Key Points: Ureteral Trauma

  • Traumatic ureteral lesions are rare (less than 1%).
  • The most common cause of ureteral injury is penetrating trauma, especially gunshot wounds; only one-third of cases are caused by blunt trauma.
  • Perirenal stranding or hematomas, extravasation of contrast into the perirenal space, and presence of low-density retroperitoneal fluid around the genitourinary elements at imaging are indicative of ureteral injuries.
  • CT scan is the best method to diagnose ureteral trauma. Already in the excretory phase, it may not show passage of contrast towards the distal ureter, which may lead to suspicion of ureteral avulsion.
  • Contusions may require ureteral stenting when urine flow is impaired.
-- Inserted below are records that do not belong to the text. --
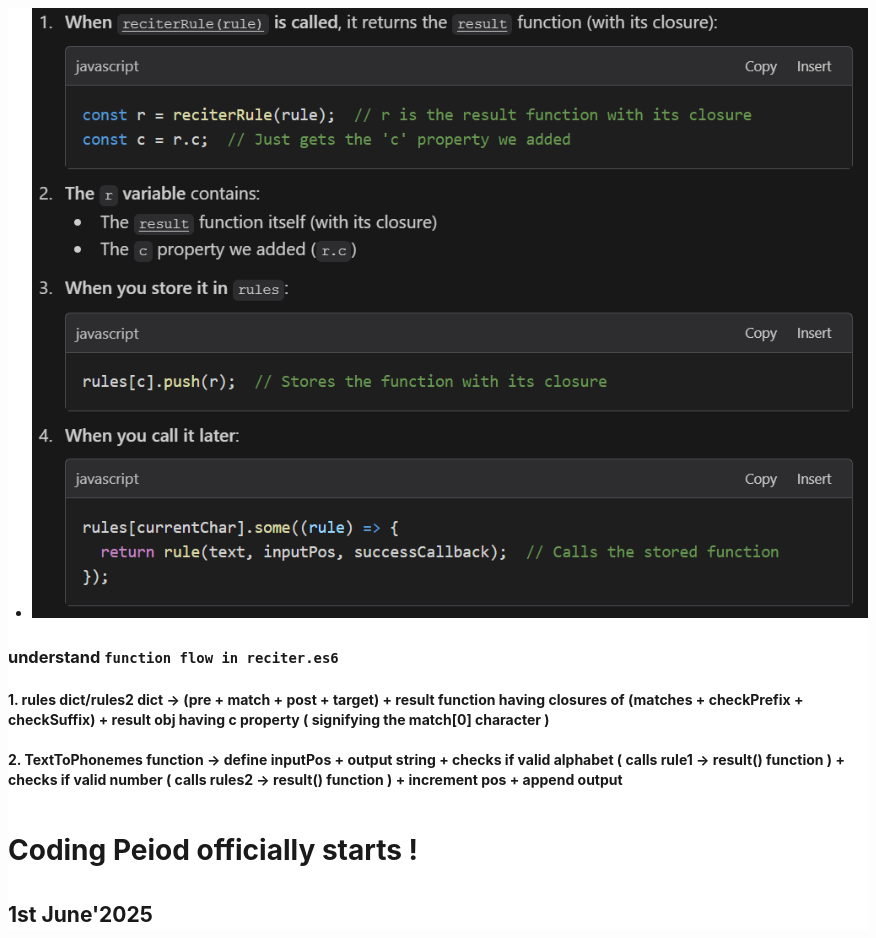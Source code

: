 - ![alt text](Readme/readme-images-vc/image-24.png)

### understand `function flow in reciter.es6`

#### 1. rules dict/rules2 dict -> (pre + match + post + target) + result function having closures of (matches + checkPrefix + checkSuffix) + result obj having c property ( signifying the match[0] character )

#### 2. TextToPhonemes function -> define inputPos + output string + checks if valid alphabet ( calls rule1 -> result() function ) + checks if valid number ( calls rules2 -> result() function ) + increment pos + append output

# Coding Peiod officially starts !

## 1st June'2025
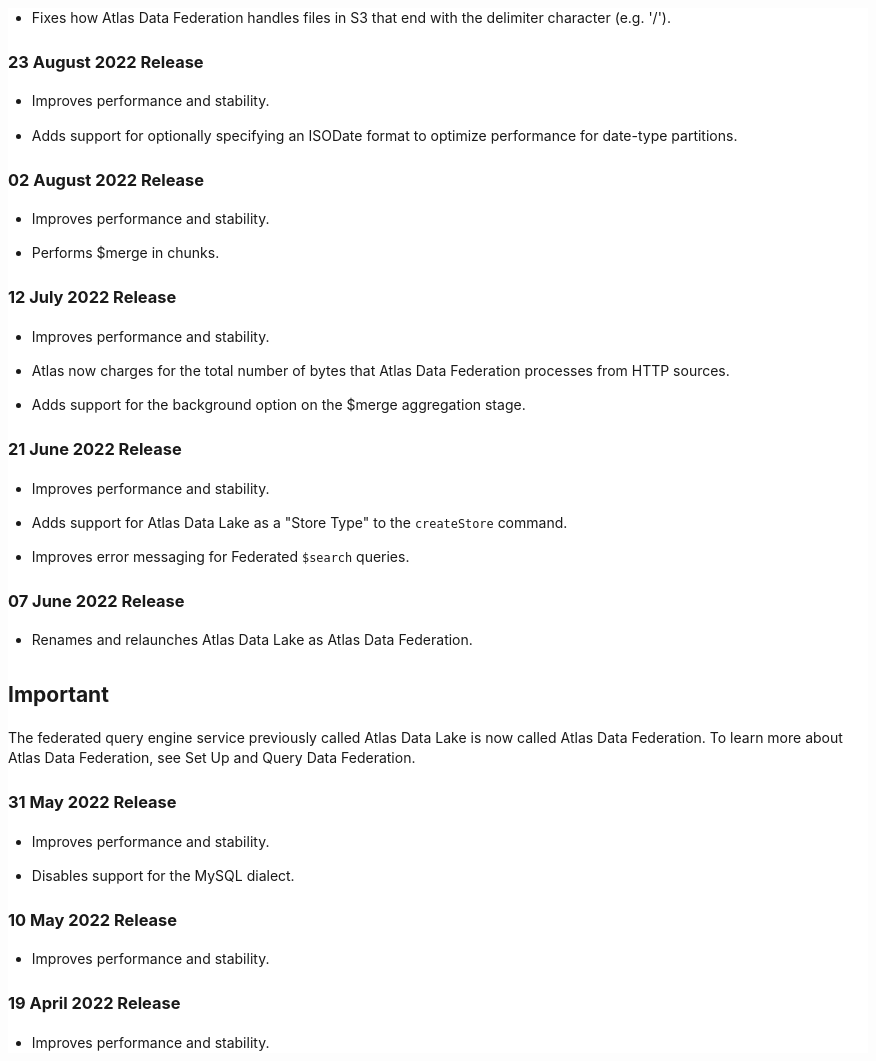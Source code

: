   * Fixes how Atlas Data Federation handles files in S3 that end with the delimiter character (e.g. '/').

### 23 August 2022 Release

  * Improves performance and stability.

  * Adds support for optionally specifying an ISODate format to optimize performance for date-type partitions.

### 02 August 2022 Release

  * Improves performance and stability.

  * Performs $merge in chunks.

### 12 July 2022 Release

  * Improves performance and stability.

  * Atlas now charges for the total number of bytes that Atlas Data Federation processes from HTTP sources.

  * Adds support for the background option on the $merge aggregation stage.

### 21 June 2022 Release

  * Improves performance and stability.

  * Adds support for Atlas Data Lake as a "Store Type" to the `createStore` command.

  * Improves error messaging for Federated `$search` queries.

### 07 June 2022 Release

  * Renames and relaunches Atlas Data Lake as Atlas Data Federation.

## Important

The federated query engine service previously called Atlas Data Lake is now
called Atlas Data Federation. To learn more about Atlas Data Federation, see
Set Up and Query Data Federation.

### 31 May 2022 Release

  * Improves performance and stability.

  * Disables support for the MySQL dialect.

### 10 May 2022 Release

  * Improves performance and stability.

### 19 April 2022 Release

  * Improves performance and stability.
  • Partial lesions of the ureter should initially be treated conservatively with the use of a stent, with or without a diverting nephrostomy, in the absence of other indications for laparotomy.
  • Partial and complete ureteral transections or avulsions unsuitable for non-operative management may be treated with primary repair plus a double J stent or ureteral re-implant into the bladder in the case of distal lesions.
  • Ureteral injuries should be repaired operatively when discovered during laparotomy or in cases in which conservative management has failed.